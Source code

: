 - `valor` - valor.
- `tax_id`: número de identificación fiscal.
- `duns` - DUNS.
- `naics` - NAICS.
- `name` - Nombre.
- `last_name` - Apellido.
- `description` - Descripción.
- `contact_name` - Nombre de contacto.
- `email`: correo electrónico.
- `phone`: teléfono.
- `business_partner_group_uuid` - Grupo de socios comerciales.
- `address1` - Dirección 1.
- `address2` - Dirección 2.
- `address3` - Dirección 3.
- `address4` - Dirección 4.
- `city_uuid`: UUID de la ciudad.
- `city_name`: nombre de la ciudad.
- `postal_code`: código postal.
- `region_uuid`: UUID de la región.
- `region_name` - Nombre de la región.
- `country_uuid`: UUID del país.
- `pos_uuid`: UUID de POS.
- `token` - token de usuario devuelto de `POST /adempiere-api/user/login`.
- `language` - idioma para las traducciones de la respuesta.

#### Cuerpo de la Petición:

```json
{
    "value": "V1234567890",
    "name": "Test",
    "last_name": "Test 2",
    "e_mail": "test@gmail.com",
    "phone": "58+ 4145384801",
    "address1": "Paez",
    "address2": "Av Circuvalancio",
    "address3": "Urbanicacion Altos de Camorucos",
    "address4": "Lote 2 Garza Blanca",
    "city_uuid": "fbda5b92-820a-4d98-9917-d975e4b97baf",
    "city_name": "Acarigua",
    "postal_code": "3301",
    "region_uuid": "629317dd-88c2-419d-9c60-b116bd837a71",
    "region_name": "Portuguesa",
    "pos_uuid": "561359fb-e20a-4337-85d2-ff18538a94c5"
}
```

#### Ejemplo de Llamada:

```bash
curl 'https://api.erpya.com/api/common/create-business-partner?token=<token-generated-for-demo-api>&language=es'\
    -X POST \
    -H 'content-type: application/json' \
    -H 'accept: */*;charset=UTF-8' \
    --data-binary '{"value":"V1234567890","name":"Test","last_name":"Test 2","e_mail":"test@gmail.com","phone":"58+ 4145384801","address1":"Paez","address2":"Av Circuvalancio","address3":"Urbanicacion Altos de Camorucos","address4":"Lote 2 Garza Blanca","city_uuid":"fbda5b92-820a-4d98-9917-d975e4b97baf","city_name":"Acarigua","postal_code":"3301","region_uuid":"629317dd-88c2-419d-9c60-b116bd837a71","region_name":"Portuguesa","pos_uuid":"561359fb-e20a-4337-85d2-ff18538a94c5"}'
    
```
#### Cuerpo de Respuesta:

+++++

Whenever the string "Acarigua" shows up in a line of the records, copy that line.

**EXERCISE SOLUTION**
    "city_name": "Acarigua",
    --data-binary '{"value":"V1234567890","name":"Test","last_name":"Test 2","e_mail":"test@gmail.com","phone":"58+ 4145384801","address1":"Paez","address2":"Av Circuvalancio","address3":"Urbanicacion Altos de Camorucos","address4":"Lote 2 Garza Blanca","city_uuid":"fbda5b92-820a-4d98-9917-d975e4b97baf","city_name":"Acarigua","postal_code":"3301","region_uuid":"629317dd-88c2-419d-9c60-b116bd837a71","region_name":"Portuguesa","pos_uuid":"561359fb-e20a-4337-85d2-ff18538a94c5"}'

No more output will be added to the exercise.